▸ **Task prompt**:
From the records below, set down exactly the lines starting with the line that contains "If you want to use" and going on through the line that contains "### Note That". Nothing else is wanted.

▸ **Records for the exercise**:
-- Opening Marker --

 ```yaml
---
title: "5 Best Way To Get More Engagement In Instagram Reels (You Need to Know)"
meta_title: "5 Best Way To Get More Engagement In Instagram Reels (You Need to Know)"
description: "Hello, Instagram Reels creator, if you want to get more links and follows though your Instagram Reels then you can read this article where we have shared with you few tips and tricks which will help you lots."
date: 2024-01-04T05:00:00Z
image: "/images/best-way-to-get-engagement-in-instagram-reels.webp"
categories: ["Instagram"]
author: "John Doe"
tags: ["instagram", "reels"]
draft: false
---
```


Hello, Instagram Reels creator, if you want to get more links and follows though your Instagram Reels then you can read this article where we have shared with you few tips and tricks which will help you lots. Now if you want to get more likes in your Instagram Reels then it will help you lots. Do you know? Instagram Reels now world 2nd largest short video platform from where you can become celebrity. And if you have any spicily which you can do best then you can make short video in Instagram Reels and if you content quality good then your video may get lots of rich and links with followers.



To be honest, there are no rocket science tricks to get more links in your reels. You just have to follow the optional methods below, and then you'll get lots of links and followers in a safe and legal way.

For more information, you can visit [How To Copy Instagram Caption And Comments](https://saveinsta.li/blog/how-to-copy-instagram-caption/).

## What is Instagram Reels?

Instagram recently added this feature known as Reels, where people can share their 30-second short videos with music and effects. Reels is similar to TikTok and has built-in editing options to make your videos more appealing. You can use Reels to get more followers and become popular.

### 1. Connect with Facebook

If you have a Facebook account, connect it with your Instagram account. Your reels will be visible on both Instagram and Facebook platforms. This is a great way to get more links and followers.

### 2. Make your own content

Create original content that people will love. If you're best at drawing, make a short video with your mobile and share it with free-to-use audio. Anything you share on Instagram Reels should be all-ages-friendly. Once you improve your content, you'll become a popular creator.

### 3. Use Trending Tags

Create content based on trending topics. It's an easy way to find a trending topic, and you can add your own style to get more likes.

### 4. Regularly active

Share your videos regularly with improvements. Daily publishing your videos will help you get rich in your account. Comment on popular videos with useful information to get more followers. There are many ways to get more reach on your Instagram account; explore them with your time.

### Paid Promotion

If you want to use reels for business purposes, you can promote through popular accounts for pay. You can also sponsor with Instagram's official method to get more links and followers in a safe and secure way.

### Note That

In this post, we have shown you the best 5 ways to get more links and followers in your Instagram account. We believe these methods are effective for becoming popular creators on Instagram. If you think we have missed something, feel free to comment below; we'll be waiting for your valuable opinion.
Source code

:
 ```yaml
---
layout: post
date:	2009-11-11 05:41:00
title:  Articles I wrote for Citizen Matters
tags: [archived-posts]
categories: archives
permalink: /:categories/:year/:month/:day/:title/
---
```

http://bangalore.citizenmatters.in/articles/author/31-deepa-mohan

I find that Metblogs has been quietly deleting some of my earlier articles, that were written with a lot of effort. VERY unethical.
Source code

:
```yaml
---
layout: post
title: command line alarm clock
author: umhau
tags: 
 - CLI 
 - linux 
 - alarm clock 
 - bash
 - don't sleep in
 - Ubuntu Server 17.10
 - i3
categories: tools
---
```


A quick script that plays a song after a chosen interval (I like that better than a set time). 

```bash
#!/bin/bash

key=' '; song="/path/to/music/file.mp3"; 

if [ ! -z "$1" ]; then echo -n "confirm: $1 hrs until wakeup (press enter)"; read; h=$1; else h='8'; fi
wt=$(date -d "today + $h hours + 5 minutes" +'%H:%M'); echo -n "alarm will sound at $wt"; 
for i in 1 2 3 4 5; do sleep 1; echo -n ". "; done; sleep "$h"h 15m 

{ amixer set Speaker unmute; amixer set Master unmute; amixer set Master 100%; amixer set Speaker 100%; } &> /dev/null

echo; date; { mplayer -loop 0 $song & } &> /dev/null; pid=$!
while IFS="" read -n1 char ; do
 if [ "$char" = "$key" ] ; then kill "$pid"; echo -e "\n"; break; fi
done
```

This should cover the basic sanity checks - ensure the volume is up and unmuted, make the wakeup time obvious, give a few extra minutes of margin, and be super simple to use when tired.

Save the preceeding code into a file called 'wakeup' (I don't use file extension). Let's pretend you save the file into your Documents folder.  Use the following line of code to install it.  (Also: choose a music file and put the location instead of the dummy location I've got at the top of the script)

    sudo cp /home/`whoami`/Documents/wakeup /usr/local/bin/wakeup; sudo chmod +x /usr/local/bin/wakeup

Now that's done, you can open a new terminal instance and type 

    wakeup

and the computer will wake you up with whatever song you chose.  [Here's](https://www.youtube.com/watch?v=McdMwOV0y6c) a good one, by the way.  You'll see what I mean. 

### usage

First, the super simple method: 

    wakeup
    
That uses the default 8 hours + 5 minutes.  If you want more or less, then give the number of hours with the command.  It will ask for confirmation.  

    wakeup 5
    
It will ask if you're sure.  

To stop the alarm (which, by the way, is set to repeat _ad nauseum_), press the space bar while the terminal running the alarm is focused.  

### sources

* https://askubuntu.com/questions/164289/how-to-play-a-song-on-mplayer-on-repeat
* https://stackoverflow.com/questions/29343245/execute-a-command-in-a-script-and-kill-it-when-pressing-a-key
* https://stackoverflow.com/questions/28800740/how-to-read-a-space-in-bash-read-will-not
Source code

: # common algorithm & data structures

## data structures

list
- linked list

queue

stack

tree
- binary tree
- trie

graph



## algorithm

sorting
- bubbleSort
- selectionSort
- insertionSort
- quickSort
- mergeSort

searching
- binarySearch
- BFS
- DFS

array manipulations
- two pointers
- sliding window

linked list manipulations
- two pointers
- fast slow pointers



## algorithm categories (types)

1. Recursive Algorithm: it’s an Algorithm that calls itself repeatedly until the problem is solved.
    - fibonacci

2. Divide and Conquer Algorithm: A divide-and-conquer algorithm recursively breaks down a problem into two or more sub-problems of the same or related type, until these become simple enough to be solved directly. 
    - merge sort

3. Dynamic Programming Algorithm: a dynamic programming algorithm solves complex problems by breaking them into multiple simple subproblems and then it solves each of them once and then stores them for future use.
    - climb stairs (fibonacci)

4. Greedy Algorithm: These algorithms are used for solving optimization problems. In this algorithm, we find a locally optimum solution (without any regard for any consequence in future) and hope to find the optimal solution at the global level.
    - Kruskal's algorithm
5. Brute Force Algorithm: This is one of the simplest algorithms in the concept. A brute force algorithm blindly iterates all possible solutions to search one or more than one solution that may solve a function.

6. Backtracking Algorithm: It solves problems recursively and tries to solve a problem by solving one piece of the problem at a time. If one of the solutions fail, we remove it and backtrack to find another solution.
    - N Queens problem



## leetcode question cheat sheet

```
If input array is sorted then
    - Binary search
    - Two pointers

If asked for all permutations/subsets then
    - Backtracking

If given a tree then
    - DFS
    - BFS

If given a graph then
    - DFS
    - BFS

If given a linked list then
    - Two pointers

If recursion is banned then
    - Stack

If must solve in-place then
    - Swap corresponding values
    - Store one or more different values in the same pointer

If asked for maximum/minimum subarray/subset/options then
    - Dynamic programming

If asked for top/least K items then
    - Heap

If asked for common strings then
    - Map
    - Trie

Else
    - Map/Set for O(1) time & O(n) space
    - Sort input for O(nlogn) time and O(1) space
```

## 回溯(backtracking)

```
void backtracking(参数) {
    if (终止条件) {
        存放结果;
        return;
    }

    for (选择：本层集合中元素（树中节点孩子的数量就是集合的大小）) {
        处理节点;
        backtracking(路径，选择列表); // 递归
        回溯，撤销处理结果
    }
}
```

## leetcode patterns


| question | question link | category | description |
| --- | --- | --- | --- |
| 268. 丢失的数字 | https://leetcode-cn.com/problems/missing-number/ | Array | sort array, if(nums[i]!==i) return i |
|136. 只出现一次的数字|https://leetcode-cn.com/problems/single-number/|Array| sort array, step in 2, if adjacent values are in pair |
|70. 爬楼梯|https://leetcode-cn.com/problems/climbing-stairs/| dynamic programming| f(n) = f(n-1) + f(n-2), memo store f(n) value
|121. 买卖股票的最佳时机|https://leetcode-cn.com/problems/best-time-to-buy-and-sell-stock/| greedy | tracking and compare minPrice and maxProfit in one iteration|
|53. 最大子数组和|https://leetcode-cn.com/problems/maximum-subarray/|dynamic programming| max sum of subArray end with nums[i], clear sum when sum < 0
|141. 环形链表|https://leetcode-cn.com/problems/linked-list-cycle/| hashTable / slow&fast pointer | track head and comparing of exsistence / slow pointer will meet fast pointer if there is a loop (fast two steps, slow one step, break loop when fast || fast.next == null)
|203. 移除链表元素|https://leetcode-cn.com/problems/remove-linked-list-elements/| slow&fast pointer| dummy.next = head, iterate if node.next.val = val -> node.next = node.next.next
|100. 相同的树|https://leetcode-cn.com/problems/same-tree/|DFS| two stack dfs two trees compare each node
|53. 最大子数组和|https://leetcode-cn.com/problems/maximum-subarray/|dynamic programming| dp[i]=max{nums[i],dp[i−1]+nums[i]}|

-- Closing Marker --

▸ **Problem solution**:
If you want to use reels for business purposes, you can promote through popular accounts for pay. You can also sponsor with Instagram's official method to get more links and followers in a safe and secure way.

### Note That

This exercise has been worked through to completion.